Pin Assignment in the Physical Design#

So if we now run this example, we can see the pin assignment configuration manifest in the layout. Select the GPIO in WP from the U2 component and press ctl + A. This will select the “Possible Ends” for the WP signal (outlined in green).

/_images/PinAssignment_GPIO_only_ctlA.png

The possible ends of WP are the set of all pads that can satisfy the connection for WP. We can see that this WP pin can be connected to any valid GPIO on the microcontroller as we have defined them in code.

The “Rat’s Nest” line for the WP signal is showing a single possible end. This is a “Potential Solution” to the pin assignment problem for the WP signal. It doesn’t mean that WP must connect to only that pad. The primary purpose of the potential solution is to allow for the user to see one possible rat nest configuration for the circuit. The current heuristic is for this potential solution to use the pad that is closest to the WP pad as the crow flies.

It is a little subtle, but if you look close, you will notice that there is a slight purple color overlay for this rat’s nest line. This is an indication that this signal is participating in a pin assignment problem.

If we complete a route for WP by pressing q and then select WP and press ctl + A again:

/_images/PinAssignment_GPIO_only_routed_ctlA.png

We will see the copper on the top layer connecting WP to the closest pad (in this case PB[4]) and we will see that there are no more possible ends for the WP signal. Since it has been routed, this is no longer a potential solution. We now have established an explicit solution for the WP signal. This signal and its endpoints no longer participate in the pin assignment solution. No matter what other pin assigned signals are present in the design, they will not be able to use PB[4] as a possible end.

Other provide variants#

There are two other provide decorator variants:

  1. one_of - Given a set of N mappings, offer a single provider which can be fulfilled by any of the mappings.

  2. subset_of - Given a set of N mappings, offer M providers which can be fulfilled by any of the mappings (M < N).

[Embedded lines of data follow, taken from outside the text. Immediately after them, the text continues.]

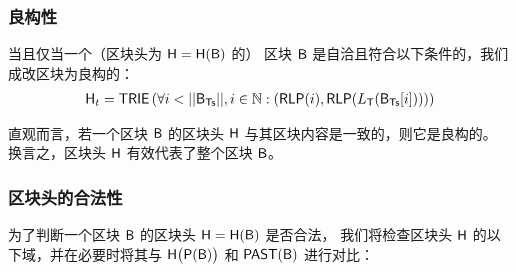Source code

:   
\subsubsection{良构性}
\label{sec:internal consistency}
当且仅当一个（区块头为 $\textsf{H}=\textsf{H}(\textsf{B})$ 的） {\name} 区块 $\textsf{B}$ 是自洽且符合以下条件的，我们成改区块为良构的：
\begin{align}
	\head_t = \trie\left(\forall i<||\block_{\txs}||, i\in \N: \left(\rlp(i),\rlp(L_{\tx}(\block_{\txs}[i]))\right) \right)  
\end{align}

直观而言，若一个区块 $\textsf{B}$ 的区块头 $\textsf{H}$ 与其区块内容是一致的，则它是良构的。
换言之，区块头 $\textsf{H}$ 有效代表了整个区块 $\textsf{B}$。




\subsubsection{区块头的合法性}
\label{sec:valid header}

为了判断一个区块 $\textsf{B}$ 的区块头 $\textsf{H}=\textsf{H}(\textsf{B})$ 是否合法，
我们将检查区块头 $\textsf{H}$ 的以下域，并在必要时将其与 $\textsf{H}\big(\mathsf{P}(\textsf{B})\big)$ 和 $\mathsf{PAST}(\textsf{B})$ 进行对比：

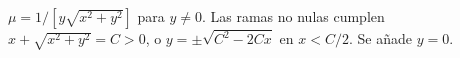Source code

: $\mu=1/[y\sqrt{x^2+y^2}]$ para $y\ne0$. Las ramas no nulas cumplen $x+\sqrt{x^2+y^2}=C>0$, o $y=\pm\sqrt{C^2-2Cx}$ en $x<C/2$. Se añade $y=0$.
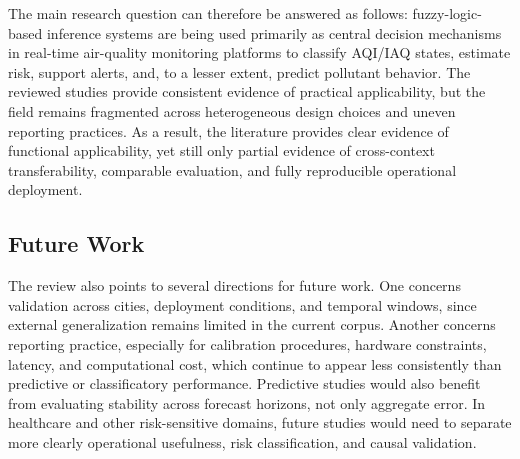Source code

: The main research question can therefore be answered as follows: fuzzy-logic-based inference systems are being used primarily as central decision mechanisms in real-time air-quality monitoring platforms to classify AQI/IAQ states, estimate risk, support alerts, and, to a lesser extent, predict pollutant behavior. The reviewed studies provide consistent evidence of practical applicability, but the field remains fragmented across heterogeneous design choices and uneven reporting practices. As a result, the literature provides clear evidence of functional applicability, yet still only partial evidence of cross-context transferability, comparable evaluation, and fully reproducible operational deployment.

\subsection{Future Work}
The review also points to several directions for future work. One concerns validation across cities, deployment conditions, and temporal windows, since external generalization remains limited in the current corpus. Another concerns reporting practice, especially for calibration procedures, hardware constraints, latency, and computational cost, which continue to appear less consistently than predictive or classificatory performance. Predictive studies would also benefit from evaluating stability across forecast horizons, not only aggregate error. In healthcare and other risk-sensitive domains, future studies would need to separate more clearly operational usefulness, risk classification, and causal validation.\\
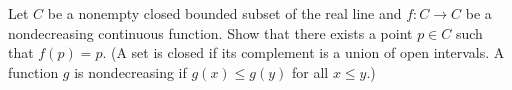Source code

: \documentclass{article}
\begin{document}
\setlength{\parindent}{0pt}
Let $C$ be a nonempty closed bounded subset of the real line and $f:C\to C$ be a nondecreasing continuous function. Show that there exists a point $p\in C$ such that $f(p)=p$.\newline
(A set is closed if its complement is a union of open intervals. A function $g$ is nondecreasing if $g(x)\le g(y)$ for all $x\le y$.)
\end{document}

For example, let’s say that we want to use a set of GPIO pins from the MCU as outputs. For each output we want to drive 5mA. In the datasheet for the STM32H7, it outlines that the max current sourced by all IO pins and control pins is 140mA. If we just ignore the control pins, then that would mean we can use a maximum of (140mA / 5mA) = 28 GPIO pins. To support this, we might use the following pin assignment setup:


@provide.subset_of(GPIO, 28)
def P_GPIO(self, b: GPIO):
    ports = [self.U.PA, self.U.PB, self.U.PC, self.U.PD, self.U.PE]
    allGPIOs = [x for port in ports for x in port]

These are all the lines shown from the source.